李国亭一眼就认出这名妇女就住在连队大院不远的一座茅草房里,他还清楚地记得这名妇女叫闫桂花,三十多岁。有三个娃儿,两个女孩一个男孩,她的丈夫前年去山上挖药材。失足从山崖上滚落,摔死在山崖下。她一个人孤身带着三个孩子艰难度日。李国亭帮过闫桂花。他也很喜欢闫桂花最小的那个女孩,他还依稀记得那个女孩叫月月,很懂事,也很听话。

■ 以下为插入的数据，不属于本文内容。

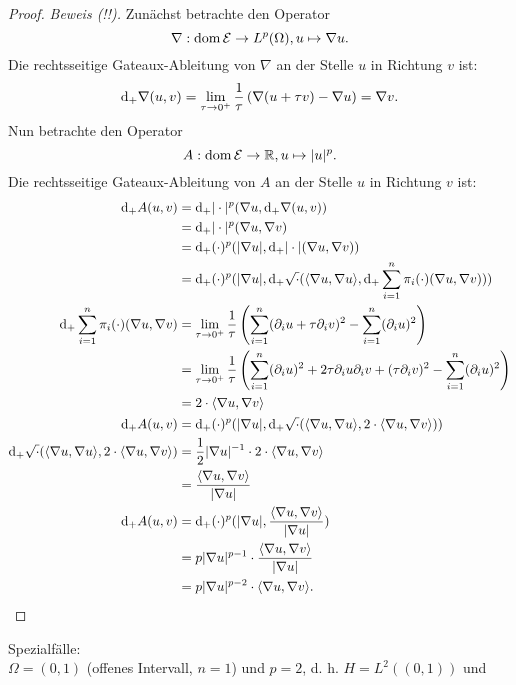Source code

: \begin{beispiel}
\begin{proof}
		\emph{Beweis (!!).} Zunächst betrachte den Operator 
		$$\nabla: \operatorname{dom} \mathcal{E} \to L^p(\Omega), u \mapsto \nabla u.$$
		Die rechtsseitige Gateaux-Ableitung von $\nabla$ an der Stelle $u$ in Richtung $v$ ist:
		$$ \mathrm{d}_+ \nabla (u, v) = \lim_{\tau \to 0^+} \frac{1}{\tau}\left(\nabla (u + \tau v) - \nabla u\right) = \nabla v. $$
		Nun betrachte den Operator
		$$ A: \operatorname{dom} \mathcal{E} \to \mathbb{R}, u \mapsto |u|^p.$$
		Die rechtsseitige Gateaux-Ableitung von $A$ an der Stelle $u$ in Richtung $v$ ist:
		\begin{align*}
			\mathrm{d}_+A(u,v) &= \mathrm{d}_+|\cdot|^p(\nabla u, \mathrm{d}_+\nabla(u,v))\\
				&= \mathrm{d}_+|\cdot|^p(\nabla u, \nabla v)\\
				&= \mathrm{d}_+(\cdot)^p(|\nabla u|, \mathrm{d}_+|\cdot|(\nabla u, \nabla v))\\
				&= \mathrm{d}_+(\cdot)^p(|\nabla u|, \mathrm{d}_+\sqrt{\cdot}(\langle\nabla u, \nabla u\rangle, \mathrm{d}_+ \sum_{i=1}^n \pi_i(\cdot)(\nabla u, \nabla v)))\\
			\mathrm{d}_+ \sum_{i=1}^n \pi_i(\cdot)(\nabla u, \nabla v) &= \lim_{\tau \to 0^+} \frac{1}{\tau} \left(\sum_{i=1}^n (\partial_i u + \tau \partial_i v)^2 - \sum_{i=1}^n (\partial_i u)^2\right)\\
				&= \lim_{\tau \to 0^+} \frac{1}{\tau} \left(\sum_{i=1}^n (\partial_i u)^2 + 2\tau \partial_i u \partial_i v + (\tau \partial_i v)^2 - \sum_{i=1}^n (\partial_i u)^2\right)\\
				&= 2 \cdot \langle\nabla u, \nabla v\rangle\\
			\mathrm{d}_+A(u,v) &= \mathrm{d}_+(\cdot)^p(|\nabla u|, \mathrm{d}_+\sqrt{\cdot}(\langle\nabla u, \nabla u\rangle, 2 \cdot \langle\nabla u, \nabla v\rangle))\\
			\mathrm{d}_+\sqrt{\cdot}(\langle\nabla u, \nabla u\rangle, 2 \cdot \langle\nabla u, \nabla v\rangle) &= \frac{1}{2} |\nabla u|^{-1} \cdot 2 \cdot \langle\nabla u, \nabla v\rangle\\
				&= \frac{\langle\nabla u, \nabla v\rangle}{|\nabla u|}\\
				\mathrm{d}_+A(u,v) &= \mathrm{d}_+(\cdot)^p(|\nabla u|, \frac{\langle\nabla u, \nabla v\rangle}{|\nabla u|})\\
					&= p |\nabla u|^{p-1}\cdot \frac{\langle\nabla u, \nabla v\rangle}{|\nabla u|}\\
					&= p |\nabla u|^{p-2}\cdot \langle\nabla u, \nabla v\rangle.
		\end{align*}
	\end{proof}
	Spezialfälle:\\
	$\Omega=(0,1)$ (offenes Intervall, $n=1$) und $p=2$, d. h. $H=L^2((0,1))$ und 

\end{beispiel}
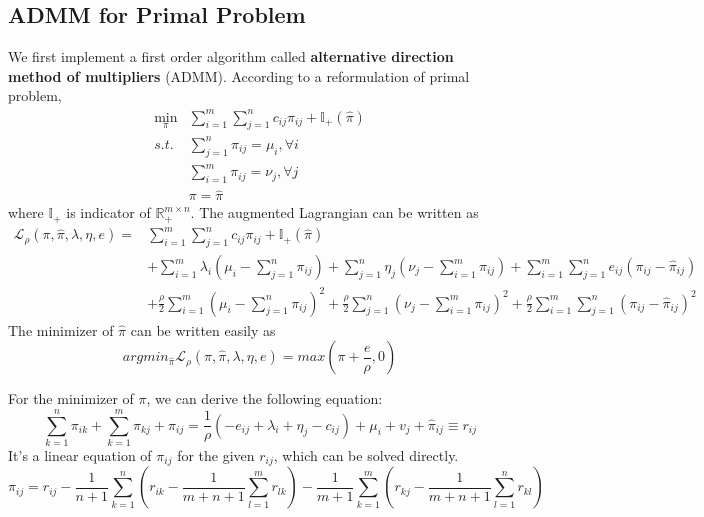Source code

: \documentclass{article}
\begin{document}
\begin{large}
\subsection{ADMM for Primal Problem}
We first implement a first order algorithm called \textbf{alternative direction method of multipliers} (ADMM). According to a reformulation of primal problem, 
\begin{equation} \label{Eq:StdLP_admm_primal}
  \begin{aligned}
  \min_{\pi} & \sum_{i=1}^{m}\sum_{j=1}^{n} c_{ i j } \pi_{ i j }+\mathbb{I}_{+}(\hat{\pi})\\
  s.t. & \sum_{j=1}^{n}\pi_{ i j } = \mu_i, \forall i\\
  & \sum_{i=1}^{m}\pi_{ i j } = \nu_j, \forall j \\
  & \pi=\hat{\pi}
  \end{aligned}
\end{equation}
where $\mathbb{I}_{+}$ is indicator of $\mathbb{R}^{m\times n}_{+}$. The augmented Lagrangian can be written as 
\begin{equation} \label{Eq:admm_primal}
  \begin{aligned}
\mathcal{L}_{\rho}(\pi,\hat{\pi},\lambda,\eta,e)=&\sum_{i=1}^{m}\sum_{j=1}^{n} c_{ i j } \pi_{ i j }+\mathbb{I}_{+}(\hat{\pi})\\
&+\sum_{i=1}^{m}\lambda_{i}\left(\mu_i-\sum_{j=1}^{n}\pi_{ i j }\right)+\sum_{j=1}^{n}\eta_{j}\left(\nu_j-\sum_{i=1}^{m}\pi_{ i j }\right)+\sum_{i=1}^{m}\sum_{j=1}^{n}e_{ij}\left(\pi_{ij}-\hat{\pi}_{ij}\right)\\
&+\frac{\rho}{2}\sum_{i=1}^{m}\left(\mu_i-\sum_{j=1}^{n}\pi_{ i j }\right)^{2}+\frac{\rho}{2}\sum_{j=1}^{n}\left(\nu_j-\sum_{i=1}^{m}\pi_{ i j }\right)^{2}+\frac{\rho}{2}\sum_{i=1}^{m}\sum_{j=1}^{n}\left(\pi_{ij}-\hat{\pi}_{ij}\right)^{2}
\end{aligned}
\end{equation}
The minimizer of $\hat{\pi}$ can be written easily as
\begin{equation}
  argmin_{\hat{\pi}}\mathcal{L}_{\rho}(\pi,\hat{\pi},\lambda,\eta,e)=max\left(\pi+\frac{e}{\rho}, 0\right)
\end{equation}

For the minimizer of $\pi$, we can derive the following equation:
\begin{equation}
  \sum _ { k = 1 } ^ { n } \pi _ { i k } + \sum _ { k = 1 } ^ { m } \pi _ { k j } + \pi_ { i j } = \frac { 1 } { \rho } \left(-e _ { i j } + \lambda _ { i } + \eta _ { j } - c _ { i j } \right) + \mu _ { i } + v _ { j } + \hat{ \pi} _ { i j } \equiv r _ { i j }
\end{equation}
It's a linear equation of $\pi_{ij}$ for the given $r_{ij}$,  which can be solved directly.
\begin{equation}
\pi_ { i j } = r _ { i j } - \frac { 1 } { n + 1 } \sum _ { k = 1 } ^ { n } \left( r _ { i k } - \frac { 1 } { m + n + 1 } \sum _ { l = 1 } ^ { m } r _ { l k } \right) - \frac { 1 } { m + 1 } \sum _ { k = 1 } ^ { m } \left( r _ { k j } - \frac { 1 } { m + n + 1 } \sum _ { l = 1 } ^ { n } r _ { k l } \right)
\end{equation}


\end{large}
\end{document}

李国亭再往闫桂花尸体旁边望去,在旁边的草丛中,闫桂花的三个孩子像散落在草丛中的花瓣一样,东一个西一个的侧脸趴在地上,都死了。
李国亭冒着雨跑过去,伸手把那个叫月月的小女孩的尸体从雨地里抱起。小女孩脸上还带着惊恐的表情,眼睛半睁着,脖子上有一道斜着的刀伤,刀伤割断了小女孩的喉咙,小女孩的胸前有一大片凝固了血迹。
“谁干的,这是谁干的?”李国亭抱着小女孩,大声地吼道。
士兵们围拢上来,他们都被眼前的惨景惊呆了。
“什么人这么缺德,连妇女和小孩也赶尽杀绝。”三排长走到李国亭身边说道。
“三排长,通知全体士兵,做好战斗准备,进村。“李国亭喊道。
“全连士兵,连长命令,做好战斗准备,现在进村。”三排长转身朝身后的队伍喊道。